Every disease has certain characteristic effects on the body. Some of these effects, called symptoms and signs, include fever, inflammation, pain, fatigue, dizziness, nausea, and rashes, and are readily apparent to the patient. These symptoms offer important clues that help physicians and other health-care professionals make a diagnosis. Many times, however, the symptoms point to several possible disorders. In those cases, doctors rely on medical tests, such as blood examinations and X rays, to confirm the diagnosis.

The course of a disease—that is, the path it follows from onset to end—can vary tremendously, depending largely on the individual and the treatment he or she receives. For example, otherwise healthy people usually recover quickly from a bout of pneumonia if given proper treatment, whereas pneumonia often proves fatal to people with a weakened immune system and to those who do not receive prompt, effective treatment. Some diseases run a different course depending on the patient’s age. Chicken pox, for instance, is usually mild in childhood but severe in adults. In the United States, only about 5 percent of chicken pox cases occur in people over the age of 20, but these cases account for 50 percent of all deaths from the disease.

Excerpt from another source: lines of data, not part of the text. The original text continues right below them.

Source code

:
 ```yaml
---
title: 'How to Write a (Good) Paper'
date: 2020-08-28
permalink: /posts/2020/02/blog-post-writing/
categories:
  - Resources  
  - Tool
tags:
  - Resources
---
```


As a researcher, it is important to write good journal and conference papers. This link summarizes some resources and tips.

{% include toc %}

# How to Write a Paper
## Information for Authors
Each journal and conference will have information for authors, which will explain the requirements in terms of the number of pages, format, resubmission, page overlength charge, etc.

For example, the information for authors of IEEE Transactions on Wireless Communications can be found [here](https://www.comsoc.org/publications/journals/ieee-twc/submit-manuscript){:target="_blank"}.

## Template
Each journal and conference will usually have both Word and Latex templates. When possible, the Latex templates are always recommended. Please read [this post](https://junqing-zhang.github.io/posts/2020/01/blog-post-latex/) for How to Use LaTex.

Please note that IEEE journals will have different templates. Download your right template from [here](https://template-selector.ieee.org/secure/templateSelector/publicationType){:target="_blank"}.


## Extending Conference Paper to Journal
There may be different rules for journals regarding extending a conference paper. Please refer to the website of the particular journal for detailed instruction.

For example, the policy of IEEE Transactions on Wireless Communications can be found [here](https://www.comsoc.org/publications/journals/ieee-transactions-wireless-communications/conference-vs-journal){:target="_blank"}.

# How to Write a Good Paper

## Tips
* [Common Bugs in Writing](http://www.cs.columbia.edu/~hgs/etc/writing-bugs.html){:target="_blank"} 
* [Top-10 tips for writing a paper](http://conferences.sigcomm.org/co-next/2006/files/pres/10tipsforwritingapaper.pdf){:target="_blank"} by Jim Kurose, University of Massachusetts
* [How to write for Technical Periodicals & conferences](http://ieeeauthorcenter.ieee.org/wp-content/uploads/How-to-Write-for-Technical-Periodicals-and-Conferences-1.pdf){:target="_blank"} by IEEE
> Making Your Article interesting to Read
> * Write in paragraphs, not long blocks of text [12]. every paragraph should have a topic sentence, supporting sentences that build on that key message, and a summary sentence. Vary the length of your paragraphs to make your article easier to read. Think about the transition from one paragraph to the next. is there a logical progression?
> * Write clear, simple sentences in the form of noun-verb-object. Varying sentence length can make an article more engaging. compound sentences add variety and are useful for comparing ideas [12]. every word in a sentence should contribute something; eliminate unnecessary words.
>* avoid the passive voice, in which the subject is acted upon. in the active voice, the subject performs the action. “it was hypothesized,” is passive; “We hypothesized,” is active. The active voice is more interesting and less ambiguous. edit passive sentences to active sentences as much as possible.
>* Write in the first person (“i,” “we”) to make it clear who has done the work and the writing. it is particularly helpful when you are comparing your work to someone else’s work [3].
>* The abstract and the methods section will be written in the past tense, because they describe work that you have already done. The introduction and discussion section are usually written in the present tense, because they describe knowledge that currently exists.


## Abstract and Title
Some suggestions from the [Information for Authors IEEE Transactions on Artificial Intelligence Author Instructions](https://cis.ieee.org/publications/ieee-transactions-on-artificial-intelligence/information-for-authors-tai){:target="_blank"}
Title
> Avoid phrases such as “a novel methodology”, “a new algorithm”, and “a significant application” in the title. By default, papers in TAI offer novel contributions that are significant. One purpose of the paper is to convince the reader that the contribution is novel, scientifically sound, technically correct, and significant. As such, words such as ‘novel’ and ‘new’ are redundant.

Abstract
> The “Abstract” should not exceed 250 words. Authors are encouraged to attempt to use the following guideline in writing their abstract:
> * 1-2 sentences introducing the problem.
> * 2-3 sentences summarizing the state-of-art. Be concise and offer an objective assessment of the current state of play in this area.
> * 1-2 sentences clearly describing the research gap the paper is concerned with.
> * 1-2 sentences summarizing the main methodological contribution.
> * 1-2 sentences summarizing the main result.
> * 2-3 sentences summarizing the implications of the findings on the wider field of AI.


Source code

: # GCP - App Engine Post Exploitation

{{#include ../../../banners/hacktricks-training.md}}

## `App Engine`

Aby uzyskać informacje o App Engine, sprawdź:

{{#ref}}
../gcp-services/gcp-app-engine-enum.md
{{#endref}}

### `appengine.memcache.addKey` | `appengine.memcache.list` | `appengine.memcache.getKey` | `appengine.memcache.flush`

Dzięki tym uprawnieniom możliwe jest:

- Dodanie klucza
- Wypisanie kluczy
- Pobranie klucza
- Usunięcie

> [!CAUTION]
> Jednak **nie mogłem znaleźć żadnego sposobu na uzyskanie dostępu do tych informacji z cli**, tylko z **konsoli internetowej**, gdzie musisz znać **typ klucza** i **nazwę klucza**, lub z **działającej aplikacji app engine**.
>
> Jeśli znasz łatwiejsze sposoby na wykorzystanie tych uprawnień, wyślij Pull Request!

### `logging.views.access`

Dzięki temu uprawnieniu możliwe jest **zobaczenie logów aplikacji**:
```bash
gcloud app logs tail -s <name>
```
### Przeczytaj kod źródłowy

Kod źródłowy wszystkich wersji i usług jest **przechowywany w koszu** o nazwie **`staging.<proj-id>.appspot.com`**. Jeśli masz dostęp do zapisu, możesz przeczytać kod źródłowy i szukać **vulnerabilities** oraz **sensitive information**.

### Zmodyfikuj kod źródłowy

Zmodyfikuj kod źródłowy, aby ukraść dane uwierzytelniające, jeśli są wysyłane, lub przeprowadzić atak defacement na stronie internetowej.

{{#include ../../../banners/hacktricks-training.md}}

Scientists, public health officials, and other members of the medical community work diligently to try to prevent disease epidemics. The battle is constant and is fought on many fronts. There have been many victories. Once-devastating diseases such as smallpox and diphtheria have been virtually eradicated, and many other diseases that once conferred automatic death sentences can now be either cured or controlled. At the same time, however, new killers have emerged. Acquired immunodeficiency syndrome (AIDS), hantavirus pulmonary syndrome, and avian flu are among at least 30 diseases that have been identified by scientists since the early 1970s. Other growing challenges, particularly in the affluent societies of industrialized nations, are so-called diseases of choice, such as alcohol abuse, drug abuse, or obesity, that result from addictive behavior, poor eating habits, or insufficient exercise.

Complicating matters further are societal changes. Increased international travel accelerates the spread of both new and old diseases: A person infected with an unusual virus on one continent can arrive—with the virus—on another continent in a matter of hours. Ships, planes, and trucks can transport disease-carrying organisms just as easily. In 1985 tires imported into Texas from Asia carried larvae of the Asian tiger mosquito, which is a carrier of dengue fever and other tropical diseases. Within five years, Asian tiger mosquitoes were living in 17 states. Changing dietary habits and the availability in local supermarkets of foods from all parts of the world contribute to an increase in food-borne illnesses. Some researchers worry that growing populations and the resulting crowded living conditions will increase the risk of epidemics.